Sentences like "Can I roll for persuasion?" or worse "I perception the room" are one of my biggest pet peeves coming from players. Tell me what you want to accomplish, I will tell you whether and what you need to roll. I've mostly managed to train that behavior out of my players, thankfully. As a newbie DM I used to use die rolls as a crutch -- "this is a dice rolling game, so the more dice we roll the more fun we're having, right?" I thought. I also hated saying no to my players, so stupidly high DCs were a way to shift the blame onto the dice for my players' failures. As I've gained experience, I run a much less dice-heavy game. I very often just let my PCs succeed with no roll required.

The one case where I don't mind the players asking to roll is when they ask to "INSIGHT CHECK" à la critical role; it's always fun to see the players so passionately engaging with NPCs.

[–] [email protected] 5 points 1 year ago (3 children)

My complaint is when I have a PC with an insane charisma score and the DM wants me act out the conversation, then I fail in my persuasion without rolling. “The NPC would not be convinced by that”

Maybe I am not being very charismatic, but my PC is! Let me roll for it! You don’t make a mage fail in their spells because they can’t do magic in real life, do you?

[–] [email protected] 1 points 1 year ago (1 children)

The way I see it, there's nothing wrong with voicing your opinion, especially between games. Saying "hey, I feel like the fantasy of my character isn't coming to life, is there any way I could get you to take the Charisma score of my character in greater consideration during social interactions going forward?" after a game is a great way to deal with that. That said, there's only so much that Charisma can account for. No matter how charismatic you are, you won't persuade a king to give up his kingdom. Your DM likely thinks your arguments are just too weak for you to persuade someone, regardless of your Charisma. Maybe their expectations regarding your wit and roleplay are too high, or maybe you need to re-evaluate your expectations of what is possible in your game.

[–] [email protected] 1 points 1 year ago (1 children)

Yes of course there are limits in the same way that no character can lift a mountain regardless of their strength score.

However, I don’t think it’s appropriate to base the success of my persuasion on my real-life ability to come up with a convincing argument. That’s the whole point of DND, characters can do things that people IRL could never accomplish. If my character is remarkably persuasive, they could come up with arguments more persuasive than my own.
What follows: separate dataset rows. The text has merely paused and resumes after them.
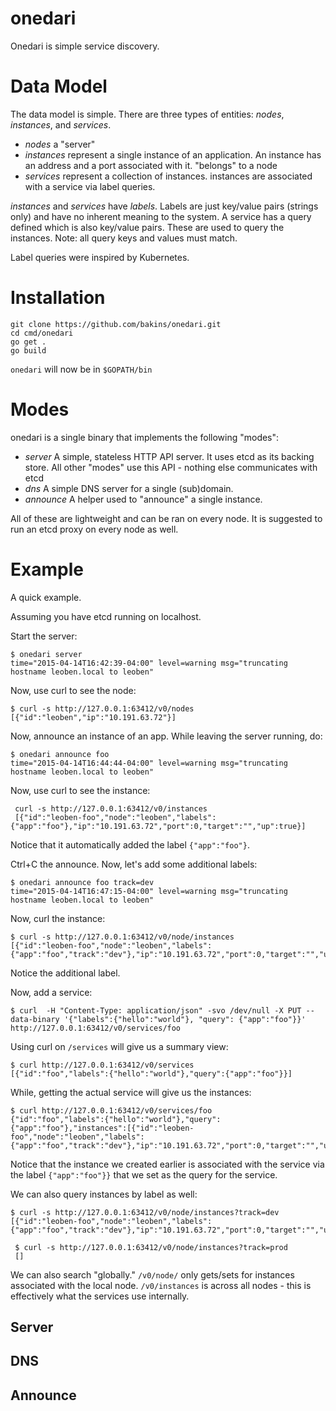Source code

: # onedari

Onedari is simple service discovery.

# Data Model #

The data model is simple. There are three types of entities: _nodes_, _instances_,
and _services_.

- _nodes_ a "server"
- _instances_ represent a single instance of an application. An
  instance has an address and a port  associated with it. "belongs" to a node
- _services_ represent a collection of instances. instances are
  associated with a service via label queries.

 _instances_ and _services_ have _labels_. Labels are just
key/value pairs (strings only) and have no inherent meaning to the
system.  A service has a query defined which is also key/value
pairs. These are used to query the instances.  Note: all query keys
and values must match.

Label queries were inspired by Kubernetes.

# Installation #

```
git clone https://github.com/bakins/onedari.git
cd cmd/onedari
go get .
go build
```

`onedari` will now be in `$GOPATH/bin`


# Modes #
onedari is a single binary that implements the following "modes":

- _server_ A simple, stateless HTTP API server. It uses etcd as its
  backing store. All other "modes" use this API - nothing else
  communicates with etcd
- _dns_ A simple DNS server for a single (sub)domain.
- _announce_ A helper used to "announce" a single instance.

All of these are lightweight and can be ran on every node.  It is
suggested to run an etcd proxy on every node as well.


# Example #

A quick example.

Assuming you have etcd running on localhost.

Start the server:
```
$ onedari server
time="2015-04-14T16:42:39-04:00" level=warning msg="truncating hostname leoben.local to leoben"
```

Now, use curl to see the node:
```
$ curl -s http://127.0.0.1:63412/v0/nodes
[{"id":"leoben","ip":"10.191.63.72"}]
```

Now, announce an instance of an app. While leaving the server running,
do:
```
$ onedari announce foo
time="2015-04-14T16:44:44-04:00" level=warning msg="truncating hostname leoben.local to leoben"
```

Now, use curl to see the instance:
```
 curl -s http://127.0.0.1:63412/v0/instances
 [{"id":"leoben-foo","node":"leoben","labels":{"app":"foo"},"ip":"10.191.63.72","port":0,"target":"","up":true}]
 ```

Notice that it automatically added the label `{"app":"foo"}`.

Ctrl+C the announce. Now, let's add some additional labels:
```
$ onedari announce foo track=dev
time="2015-04-14T16:47:15-04:00" level=warning msg="truncating hostname leoben.local to leoben"
```

Now, curl the instance:
```
$ curl -s http://127.0.0.1:63412/v0/node/instances
[{"id":"leoben-foo","node":"leoben","labels":{"app":"foo","track":"dev"},"ip":"10.191.63.72","port":0,"target":"","up":true}]
```

Notice the additional label.

Now, add a service:
```
$ curl  -H "Content-Type: application/json" -svo /dev/null -X PUT --data-binary '{"labels":{"hello":"world"}, "query": {"app":"foo"}}'  http://127.0.0.1:63412/v0/services/foo
```

Using curl on `/services` will give us a summary view:
```
$ curl http://127.0.0.1:63412/v0/services
[{"id":"foo","labels":{"hello":"world"},"query":{"app":"foo"}}]
```

While, getting the actual service will give us the instances:
```
$ curl http://127.0.0.1:63412/v0/services/foo
{"id":"foo","labels":{"hello":"world"},"query":{"app":"foo"},"instances":[{"id":"leoben-foo","node":"leoben","labels":{"app":"foo","track":"dev"},"ip":"10.191.63.72","port":0,"target":"","up":true}]}
```

Notice that the instance we created earlier is associated with the
service via the label `{"app":"foo"}}` that we set as the query for
the service.

We can also query instances by label as well:
```
$ curl -s http://127.0.0.1:63412/v0/node/instances?track=dev
[{"id":"leoben-foo","node":"leoben","labels":{"app":"foo","track":"dev"},"ip":"10.191.63.72","port":0,"target":"","up":true}]
```
```
 $ curl -s http://127.0.0.1:63412/v0/node/instances?track=prod
 []
 ```

We can also search "globally." `/v0/node/` only gets/sets for
instances associated with the local node. `/v0/instances` is across
all nodes - this is effectively what the services use internally.


## Server ##

## DNS ##

## Announce ##

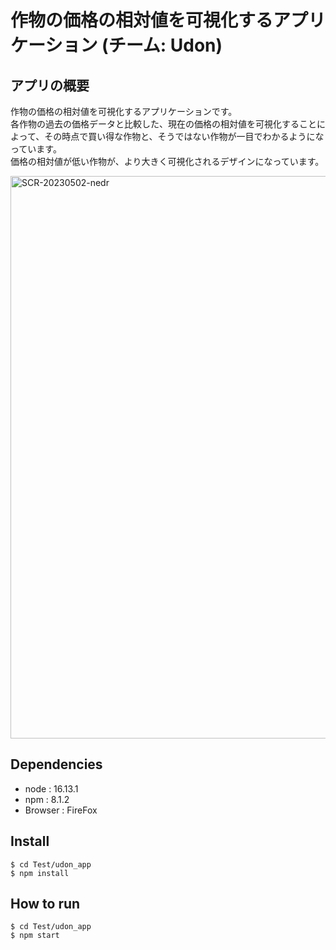 # 作物の価格の相対値を可視化するアプリケーション (チーム: Udon)
## アプリの概要
作物の価格の相対値を可視化するアプリケーションです。  
各作物の過去の価格データと比較した、現在の価格の相対値を可視化することによって、その時点で買い得な作物と、そうではない作物が一目でわかるようになっています。  
価格の相対値が低い作物が、より大きく可視化されるデザインになっています。


<img width="900" alt="SCR-20230502-nedr" src="https://github.com/reireirei1221/Infovis/assets/72299684/2a3f878e-e19a-4f59-9488-2956f061cc6c">

## Dependencies
- node : 16.13.1
- npm : 8.1.2
- Browser : FireFox  

## Install 
```
$ cd Test/udon_app
$ npm install
```

## How to run
```
$ cd Test/udon_app
$ npm start
```
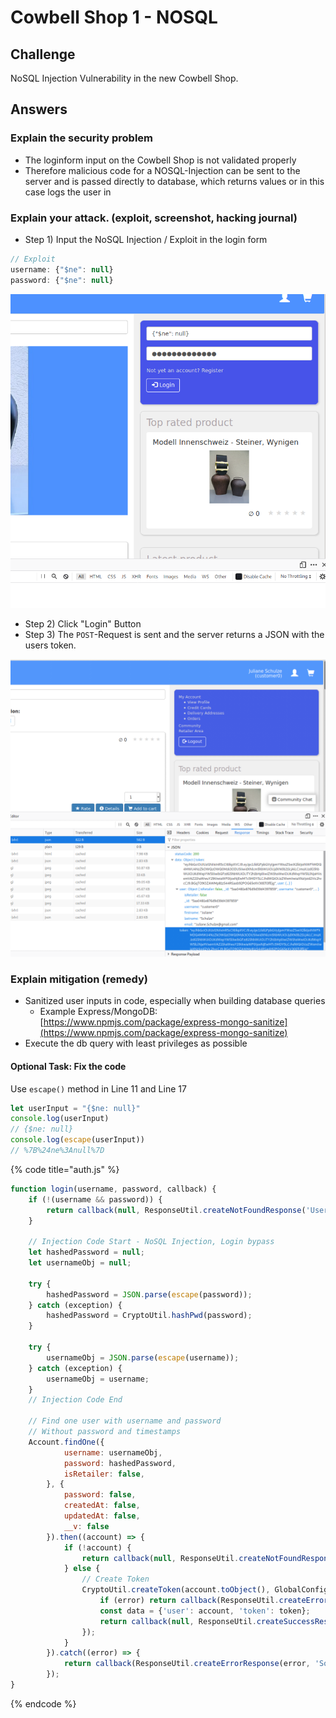 # Cowbell Shop 1 - NOSQL

## Challenge

NoSQL Injection Vulnerability in the new Cowbell Shop.

## Answers

### Explain the security problem 

* The loginform input on the Cowbell Shop is not validated properly
* Therefore malicious code for a NOSQL-Injection can be sent to the server and is passed directly to database, which returns values or in this case logs the user in

### Explain your attack. \(exploit, screenshot, hacking journal\) 

* Step 1\) Input the NoSQL Injection / Exploit in the login form

```javascript
// Exploit
username: {"$ne": null}
password: {"$ne": null}

```

![](../../.gitbook/assets/image%20%28364%29.png)

* Step 2\) Click "Login" Button
* Step 3\) The `POST`-Request is sent and the server returns a JSON with the users token. 

![](../../.gitbook/assets/image%20%28362%29.png)

### Explain mitigation \(remedy\)

* Sanitized user inputs in  code, especially when building database queries
  * Example Express/MongoDB: [https://www.npmjs.com/package/express-mongo-sanitize](https://www.npmjs.com/package/express-mongo-sanitize) 
* Execute the db query with least privileges as possible

#### Optional Task: Fix the code

Use `escape()` method  in Line 11 and Line 17

```javascript
let userInput = "{$ne: null}"
console.log(userInput)
// {$ne: null}
console.log(escape(userInput))
// %7B%24ne%3Anull%7D
```

{% code title="auth.js" %}
```javascript
function login(username, password, callback) {
    if (!(username && password)) {
        return callback(null, ResponseUtil.createNotFoundResponse('Username or Password incorrect'));
    }

    // Injection Code Start - NoSQL Injection, Login bypass
    let hashedPassword = null;
    let usernameObj = null;

    try {
        hashedPassword = JSON.parse(escape(password));
    } catch (exception) {
        hashedPassword = CryptoUtil.hashPwd(password);
    }

    try {
        usernameObj = JSON.parse(escape(username));
    } catch (exception) {
        usernameObj = username;
    }
    // Injection Code End

    // Find one user with username and password
    // Without password and timestamps
    Account.findOne({
            username: usernameObj,
            password: hashedPassword,
            isRetailer: false,
        }, {
            password: false,
            createdAt: false,
            updatedAt: false,
            __v: false
        }).then((account) => {
            if (!account) {
                return callback(null, ResponseUtil.createNotFoundResponse('Username or Password incorrect.'));
            } else {
                // Create Token
                CryptoUtil.createToken(account.toObject(), GlobalConfig.jwt.secret, GlobalConfig.auth.signOptions, (error, token)=> {
                    if (error) return callback(ResponseUtil.createErrorResponse(error, 'Something went wrong.'));
                    const data = {'user': account, 'token': token};
                    return callback(null, ResponseUtil.createSuccessResponse(data, 'Login successfully.'));
                });
            }
        }).catch((error) => {
            return callback(ResponseUtil.createErrorResponse(error, 'Something went wrong.'));
        });
}
```
{% endcode %}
As seen in OPs meme, you don’t base the success of a strength check on the real life player’s ability to lift a big rock or whatever. It’s unreasonable to treat charisma any differently. Personally, I just stopped trying to act out scenarios and saying, “I want to persuade them of this let me roll for it”, because the success rate was much higher.

IMO, if you want players to act out the scenario you need to give a very large fudge factor to the success of arguments based on a charisma roll.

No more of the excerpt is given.